Team Viewer has several options for remote access. The simplest just requires a password that can be shared among several people. The suspect who logged on to the Team Viewer account at the water treatment plant might have guessed the password if it was a simple, easy-to-remember phrase shared among employees. Another possibility is that the criminal stole it from an employee by tricking them into typing their password into a fake login screen via a phishing email. Or, the criminal could have hacked an employee’s email account, finding a message containing the password.

An insider threat is another possibility—the attacker could be a disgruntled former employee or contractor who remembered the Team Viewer password.

These are all possibilities that the FBI and Secret Service investigators will consider as they track down all available leads to find the person responsible.

Tracking the criminal behind the attack

The Team Viewer servers will likely have a record of the IP address and other details used by the person who logged in.
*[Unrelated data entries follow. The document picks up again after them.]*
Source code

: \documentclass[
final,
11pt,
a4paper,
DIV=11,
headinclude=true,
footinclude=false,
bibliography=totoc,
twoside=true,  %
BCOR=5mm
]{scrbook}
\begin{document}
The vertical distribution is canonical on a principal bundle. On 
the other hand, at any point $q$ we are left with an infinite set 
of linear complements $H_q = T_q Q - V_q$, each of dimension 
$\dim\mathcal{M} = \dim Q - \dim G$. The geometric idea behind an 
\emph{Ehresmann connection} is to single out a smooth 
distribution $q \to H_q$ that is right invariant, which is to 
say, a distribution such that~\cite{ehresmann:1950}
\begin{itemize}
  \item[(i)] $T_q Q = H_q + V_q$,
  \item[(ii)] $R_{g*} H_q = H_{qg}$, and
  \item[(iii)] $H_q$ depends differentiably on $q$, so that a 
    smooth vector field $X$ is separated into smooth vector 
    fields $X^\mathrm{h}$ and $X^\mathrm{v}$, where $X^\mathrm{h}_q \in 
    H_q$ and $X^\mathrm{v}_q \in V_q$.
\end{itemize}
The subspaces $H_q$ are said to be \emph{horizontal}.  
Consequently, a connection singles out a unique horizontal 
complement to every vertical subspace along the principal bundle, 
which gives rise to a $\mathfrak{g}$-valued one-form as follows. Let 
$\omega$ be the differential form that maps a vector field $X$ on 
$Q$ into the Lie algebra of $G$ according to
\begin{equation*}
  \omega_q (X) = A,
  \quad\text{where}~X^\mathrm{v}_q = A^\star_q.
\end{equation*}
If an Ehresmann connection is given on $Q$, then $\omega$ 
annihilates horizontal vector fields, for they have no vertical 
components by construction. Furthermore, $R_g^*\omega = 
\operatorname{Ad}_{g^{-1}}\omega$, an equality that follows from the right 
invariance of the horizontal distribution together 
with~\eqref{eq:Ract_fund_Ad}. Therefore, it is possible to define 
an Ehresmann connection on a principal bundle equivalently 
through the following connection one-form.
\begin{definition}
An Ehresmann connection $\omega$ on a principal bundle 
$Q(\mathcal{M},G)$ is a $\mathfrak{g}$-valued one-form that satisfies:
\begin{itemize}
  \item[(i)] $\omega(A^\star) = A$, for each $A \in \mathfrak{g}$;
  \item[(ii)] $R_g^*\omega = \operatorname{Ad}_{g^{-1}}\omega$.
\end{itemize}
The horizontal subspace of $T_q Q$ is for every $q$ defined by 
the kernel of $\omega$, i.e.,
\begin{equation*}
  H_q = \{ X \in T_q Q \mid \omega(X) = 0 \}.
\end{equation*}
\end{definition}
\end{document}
Even though the Team Viewer company is based outside the United States, mutual legal assistance treaties allow law enforcement investigators in the US to request official records from companies overseas. Following the digital trail of evidence online is somewhat like following footprints in the dirt—investigators have to act quickly to trace the movements of the suspect before it disappears. Some companies only keep records about remote logins or other events for a few days or a month. In this case, the local officials brought in law enforcement right away, so they have the best chance of preserving evidence and possibly finding the person responsible.

Companies using Team Viewer should consider implementing two-factor authentication, requiring a one-time code generated on a smartphone in addition to the password. This is a much safer option and can protect the account even if a password is stolen. There are more secure ways to protect remote access, but unfortunately many water treatment plants and public utilities allow access to their critical control systems from the Internet without any password required at all, or with a simple password that is too easy to guess.

Adding a managed endpoint monitoring and detection solution is an affordable option for smaller companies, and with an event like this, could help save lives. As the Pinellas County Sheriff said, this should serve as a wake-up call to everyone who operates critical infrastructure.